Psychology Essay



Discuss at least two assumptions of the behaviourist approach in psychology

(10 marks)

4 A01 marks = describe / name the assumptions
6 A02 marks = criticise the assumptions

Note: the more assumptions you name, the more AO2 marks you can achieve by criticising.

One assumption of the behaviourist approach is that psychology should be scientific and use lab experiments to objectively measure behaviour (AO1). The humanistic approach disagrees and rejects scientific methodology, as Rogers believes that experiments create artificial environments and have low ecological validity (AO2). Humanism prefers rich qualitative data rather than the quantitative data obtained using experiments.

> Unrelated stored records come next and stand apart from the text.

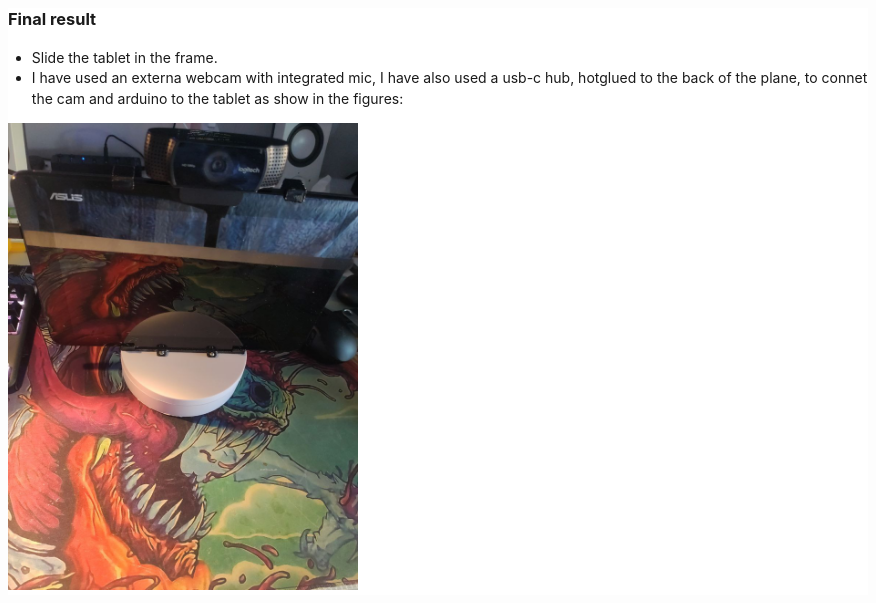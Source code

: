 ### Final result
* Slide the tablet in the frame.
* I have used an externa webcam with integrated mic, I have also used a usb-c hub, hotglued to the back of the plane, to connet the cam and arduino to the tablet as show in the figures:
<img src="../../other/images/16.jpg" alt="Sixteen" width="350">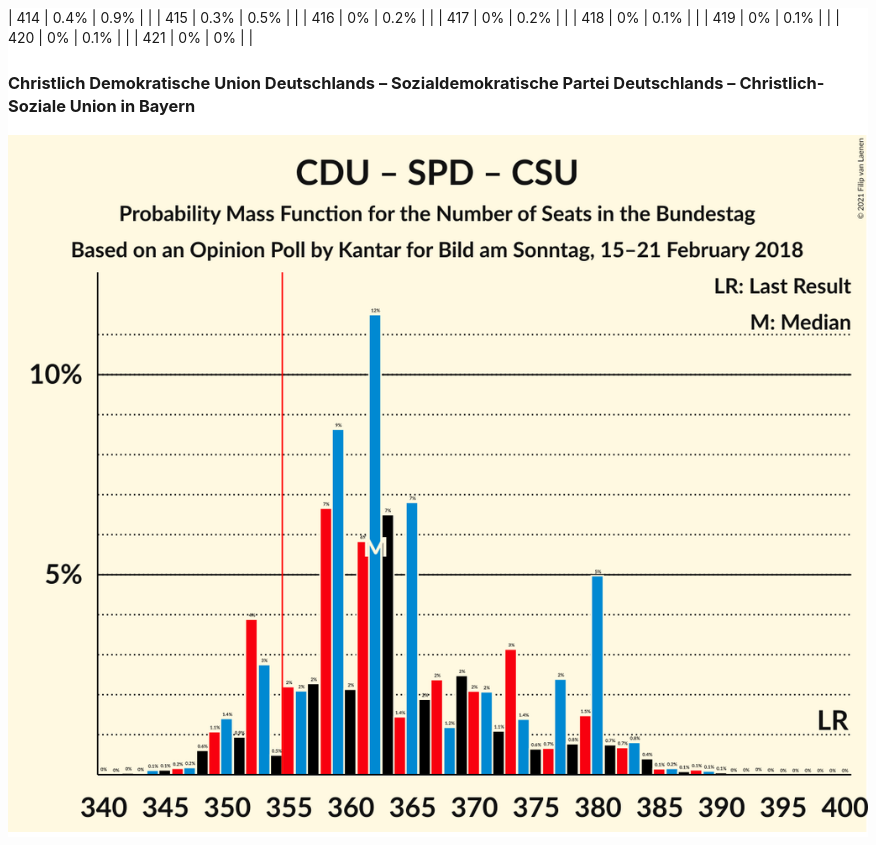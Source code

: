 | 414 | 0.4% | 0.9% |  |
| 415 | 0.3% | 0.5% |  |
| 416 | 0% | 0.2% |  |
| 417 | 0% | 0.2% |  |
| 418 | 0% | 0.1% |  |
| 419 | 0% | 0.1% |  |
| 420 | 0% | 0.1% |  |
| 421 | 0% | 0% |  |

### Christlich Demokratische Union Deutschlands – Sozialdemokratische Partei Deutschlands – Christlich-Soziale Union in Bayern

![Graph with seats probability mass function not yet produced](2018-02-21-Kantar-coalitions-seats-pmf-cdu–spd–csu.png "Seats Probability Mass Function")
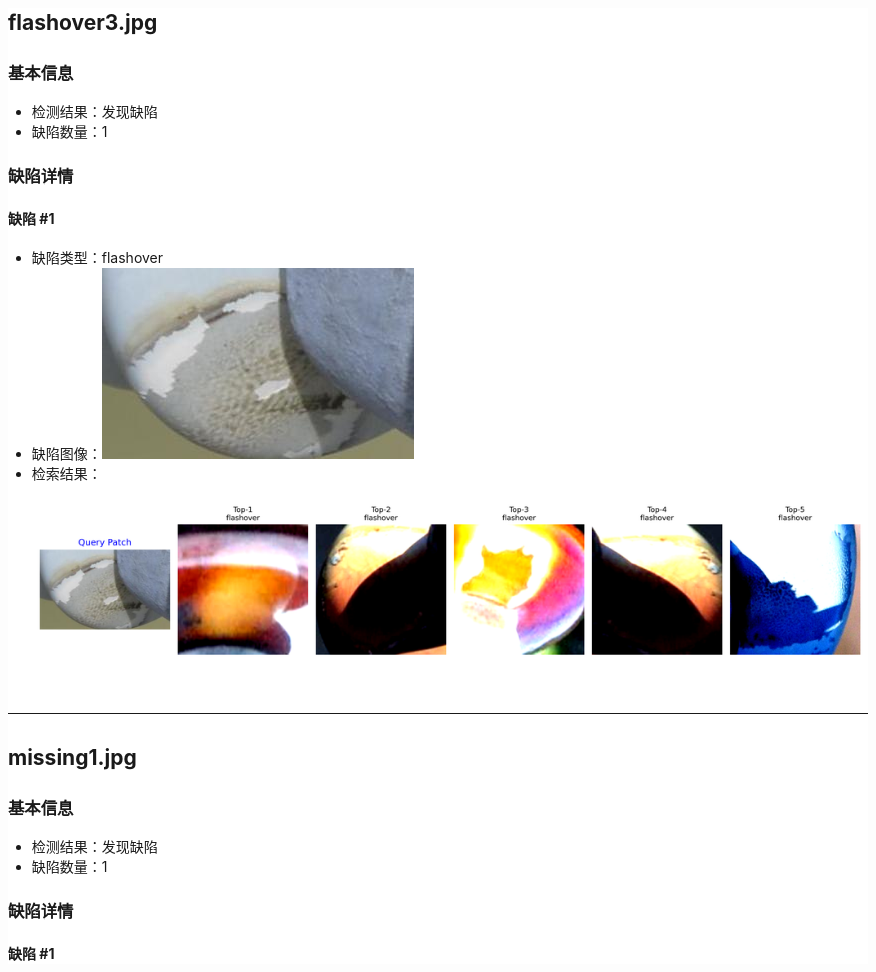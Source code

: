 
## flashover3.jpg

### 基本信息

- 检测结果：发现缺陷
- 缺陷数量：1

### 缺陷详情

#### 缺陷 #1

- 缺陷类型：flashover
- 缺陷图像：![缺陷#1](savepatch\flashover3_crop0.jpg)
- 检索结果：![检索结果#1](savedata\retrieval_results\query_flashover3_0.png)

---

## missing1.jpg

### 基本信息

- 检测结果：发现缺陷
- 缺陷数量：1

### 缺陷详情

#### 缺陷 #1
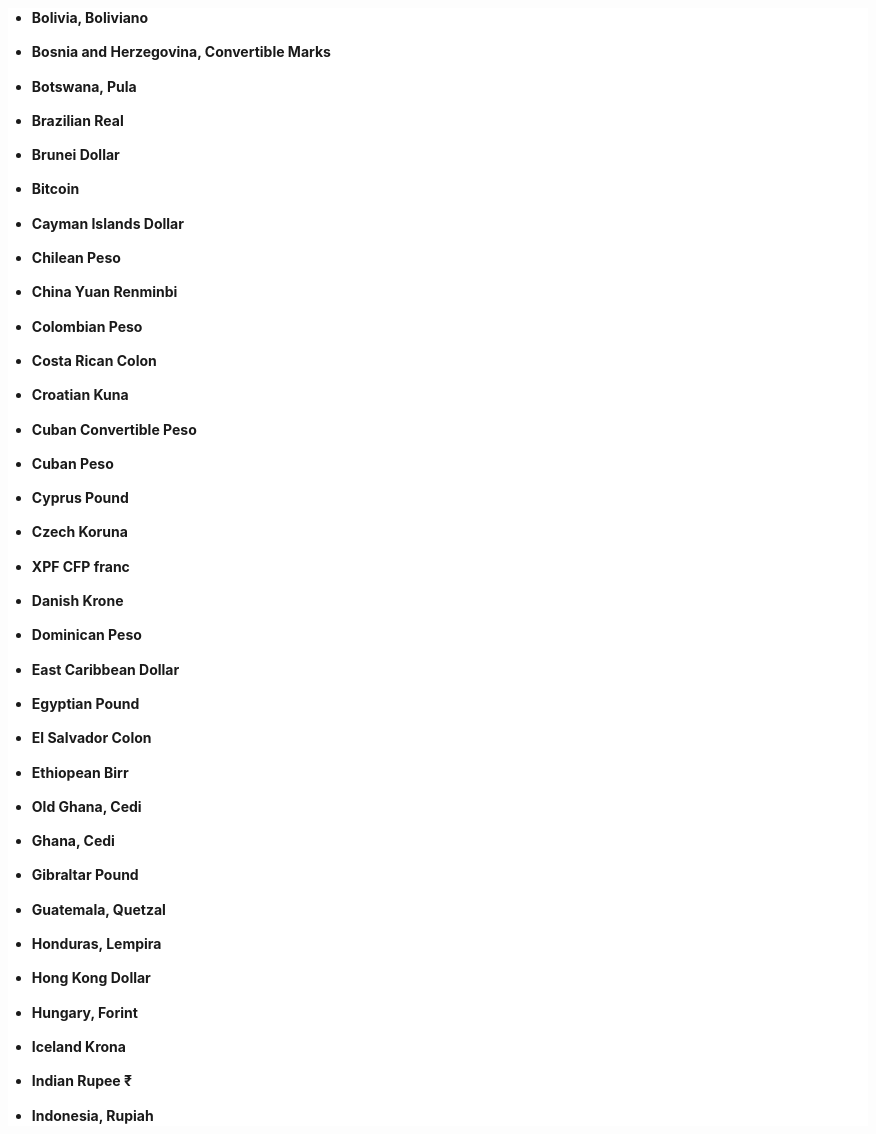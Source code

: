 -   **Bolivia, Boliviano**  
    
-   **Bosnia and Herzegovina, Convertible Marks**  
    
-   **Botswana, Pula**  
    
-   **Brazilian Real**  
    
-   **Brunei Dollar**  
    
-   **Bitcoin**  
    
-   **Cayman Islands Dollar**  
    
-   **Chilean Peso**  
    
-   **China Yuan Renminbi**  
    
-   **Colombian Peso**  
    
-   **Costa Rican Colon**  
    
-   **Croatian Kuna**  
    
-   **Cuban Convertible Peso**  
    
-   **Cuban Peso**  
    
-   **Cyprus Pound**  
    
-   **Czech Koruna**  
    
-   **XPF CFP franc**  
    
-   **Danish Krone**  
    
-   **Dominican Peso**  
    
-   **East Caribbean Dollar**  
    
-   **Egyptian Pound**  
    
-   **El Salvador Colon**  
    
-   **Ethiopean Birr**  
    
-   **Old Ghana, Cedi**  
    
-   **Ghana, Cedi**  
    
-   **Gibraltar Pound**  
    
-   **Guatemala, Quetzal**  
    
-   **Honduras, Lempira**  
    
-   **Hong Kong Dollar**  
    
-   **Hungary, Forint**  
    
-   **Iceland Krona**  
    
-   **Indian Rupee ₹**  
    
-   **Indonesia, Rupiah**  
    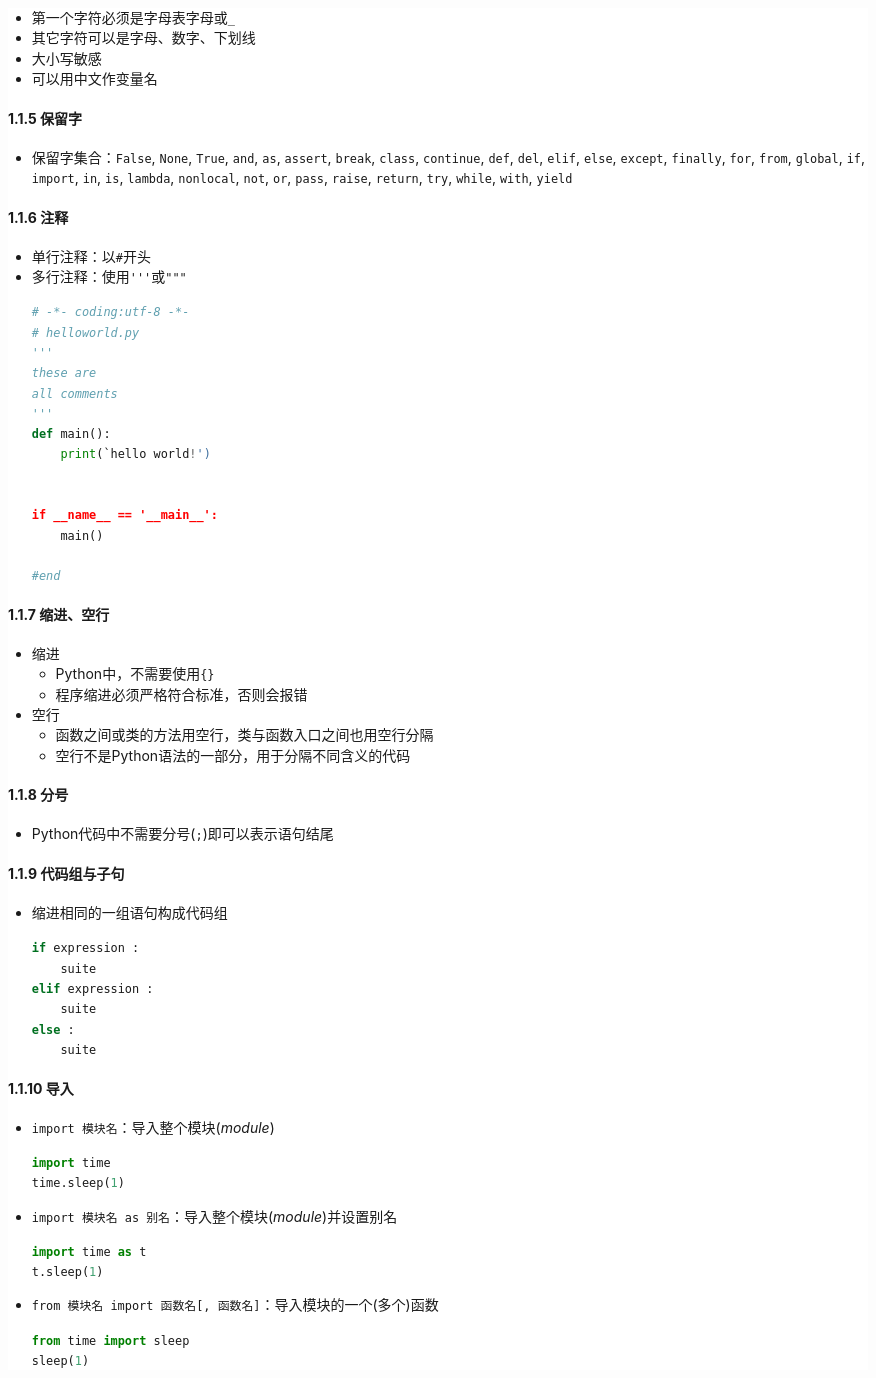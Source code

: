 - 第一个字符必须是字母表字母或`_`
- 其它字符可以是字母、数字、下划线
- 大小写敏感
- 可以用中文作变量名
#### 1.1.5 保留字
- 保留字集合：`False`, `None`, `True`, `and`, `as`, `assert`, `break`, `class`, `continue`, `def`, `del`, `elif`, `else`, `except`, `finally`, `for`, `from`, `global`, `if`, `import`, `in`, `is`, `lambda`, `nonlocal`, `not`, `or`, `pass`, `raise`, `return`, `try`, `while`, `with`, `yield`
#### 1.1.6 注释
- 单行注释：以`#`开头
- 多行注释：使用`'''`或`"""`
  ```python
  # -*- coding:utf-8 -*-
  # helloworld.py
  '''
  these are 
  all comments
  '''
  def main():
      print(`hello world!')


  if __name__ == '__main__':
      main()

  #end
  ```
#### 1.1.7 缩进、空行
- 缩进
  - Python中，不需要使用`{}`
  - 程序缩进必须严格符合标准，否则会报错
- 空行
  - 函数之间或类的方法用空行，类与函数入口之间也用空行分隔
  - 空行不是Python语法的一部分，用于分隔不同含义的代码
#### 1.1.8 分号
- Python代码中不需要分号(`;`)即可以表示语句结尾
#### 1.1.9 代码组与子句
- 缩进相同的一组语句构成代码组
    ```python
    if expression : 
        suite
    elif expression : 
        suite
    else :
        suite
    ```
#### 1.1.10 导入
- `import 模块名`：导入整个模块(*module*)
    ```python
    import time
    time.sleep(1)
    ```
- `import 模块名 as 别名`：导入整个模块(*module*)并设置别名
    ```python
    import time as t
    t.sleep(1)
    ```
- `from 模块名 import 函数名[, 函数名]`：导入模块的一个(多个)函数
    ```python
    from time import sleep
    sleep(1)
    ```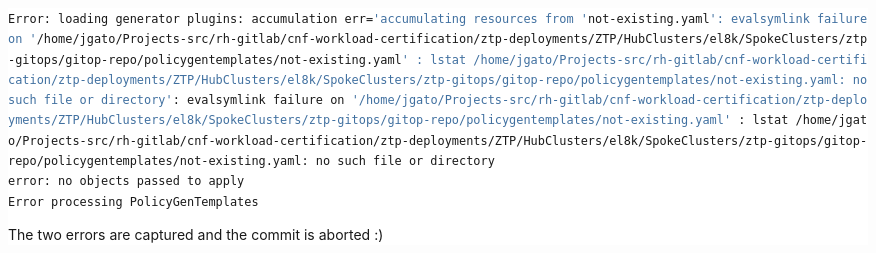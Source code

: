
 ```bash
Error: loading generator plugins: accumulation err='accumulating resources from 'not-existing.yaml': evalsymlink failure on '/home/jgato/Projects-src/rh-gitlab/cnf-workload-certification/ztp-deployments/ZTP/HubClusters/el8k/SpokeClusters/ztp-gitops/gitop-repo/policygentemplates/not-existing.yaml' : lstat /home/jgato/Projects-src/rh-gitlab/cnf-workload-certification/ztp-deployments/ZTP/HubClusters/el8k/SpokeClusters/ztp-gitops/gitop-repo/policygentemplates/not-existing.yaml: no such file or directory': evalsymlink failure on '/home/jgato/Projects-src/rh-gitlab/cnf-workload-certification/ztp-deployments/ZTP/HubClusters/el8k/SpokeClusters/ztp-gitops/gitop-repo/policygentemplates/not-existing.yaml' : lstat /home/jgato/Projects-src/rh-gitlab/cnf-workload-certification/ztp-deployments/ZTP/HubClusters/el8k/SpokeClusters/ztp-gitops/gitop-repo/policygentemplates/not-existing.yaml: no such file or directory
error: no objects passed to apply
Error processing PolicyGenTemplates
```

The two errors are captured and the commit is aborted :)
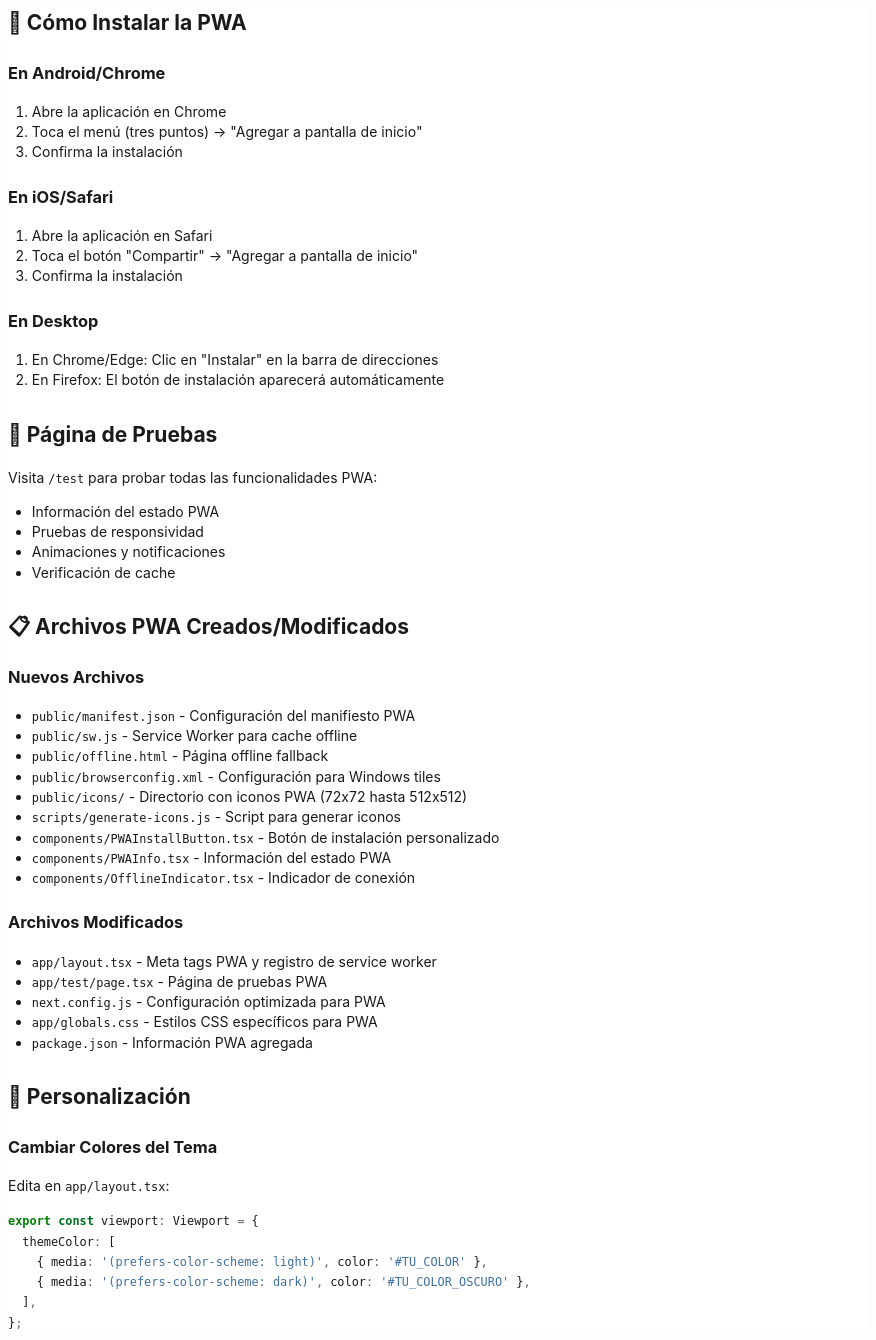 ## 📱 Cómo Instalar la PWA

### En Android/Chrome
1. Abre la aplicación en Chrome
2. Toca el menú (tres puntos) → "Agregar a pantalla de inicio"
3. Confirma la instalación

### En iOS/Safari
1. Abre la aplicación en Safari
2. Toca el botón "Compartir" → "Agregar a pantalla de inicio"
3. Confirma la instalación

### En Desktop
1. En Chrome/Edge: Clic en "Instalar" en la barra de direcciones
2. En Firefox: El botón de instalación aparecerá automáticamente

## 🧪 Página de Pruebas

Visita `/test` para probar todas las funcionalidades PWA:
- Información del estado PWA
- Pruebas de responsividad
- Animaciones y notificaciones
- Verificación de cache

## 📋 Archivos PWA Creados/Modificados

### Nuevos Archivos
- `public/manifest.json` - Configuración del manifiesto PWA
- `public/sw.js` - Service Worker para cache offline
- `public/offline.html` - Página offline fallback
- `public/browserconfig.xml` - Configuración para Windows tiles
- `public/icons/` - Directorio con iconos PWA (72x72 hasta 512x512)
- `scripts/generate-icons.js` - Script para generar iconos
- `components/PWAInstallButton.tsx` - Botón de instalación personalizado
- `components/PWAInfo.tsx` - Información del estado PWA
- `components/OfflineIndicator.tsx` - Indicador de conexión

### Archivos Modificados
- `app/layout.tsx` - Meta tags PWA y registro de service worker
- `app/test/page.tsx` - Página de pruebas PWA
- `next.config.js` - Configuración optimizada para PWA
- `app/globals.css` - Estilos CSS específicos para PWA
- `package.json` - Información PWA agregada

## 🔧 Personalización

### Cambiar Colores del Tema
Edita en `app/layout.tsx`:
```typescript
export const viewport: Viewport = {
  themeColor: [
    { media: '(prefers-color-scheme: light)', color: '#TU_COLOR' },
    { media: '(prefers-color-scheme: dark)', color: '#TU_COLOR_OSCURO' },
  ],
};
```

Another assumption of the behaviourist approach is that a person’s environment determines their behaviour, i.e. people have no free will, all behaviour is learnt through operant and classical conditioning (A01). Again, humanism disagrees because they believe that people have free will to make their own decisions in life. This is called personal agency (A02). The biological approach believes that the environment does not affect behaviour; instead a person’s biology affects their behaviour. For example, the hormone testosterone makes a person behave aggressively (A02).

The behaviourist approach believes that each person is born a blank slate, i.e. tabula rasa (A01). Freud disagrees and believes that people have innate (inborn) behaviour like sexual instincts (Eros) to reproduce and aggressive instincts (Thanatos) to protect themselves (A02). These instincts originate in the id part of the tripartite personality.

The behaviourist approach believes that humans and animals are very similar and learn in a similar way through either classical or operant conditioning (A01). For example, Little Albert (human) and Pavlov’s dogs (animals) were both classically conditioned. The humanistic approach disagrees with this view, as it believes that people are unique and cannot be compared to animals as humans have free will and animals don’t (A02). Also, Rogers believes that humans can self-actualise and animals cannot.

Finally, the behaviourist approach believes that only external observable behaviour should be studied, as it can be objectively measured (you cannot get any more A01 marks – the maximum is 4 AO1 marks). The humanist approach and cognitive approach disagree and believe that internal behaviour should be studied. For example, Rogers believes that a person’s feelings are important and cognitive psychology believes that internal behaviour, called mediational processes (like memory and perception), should also be studied instead of external behaviour (A02).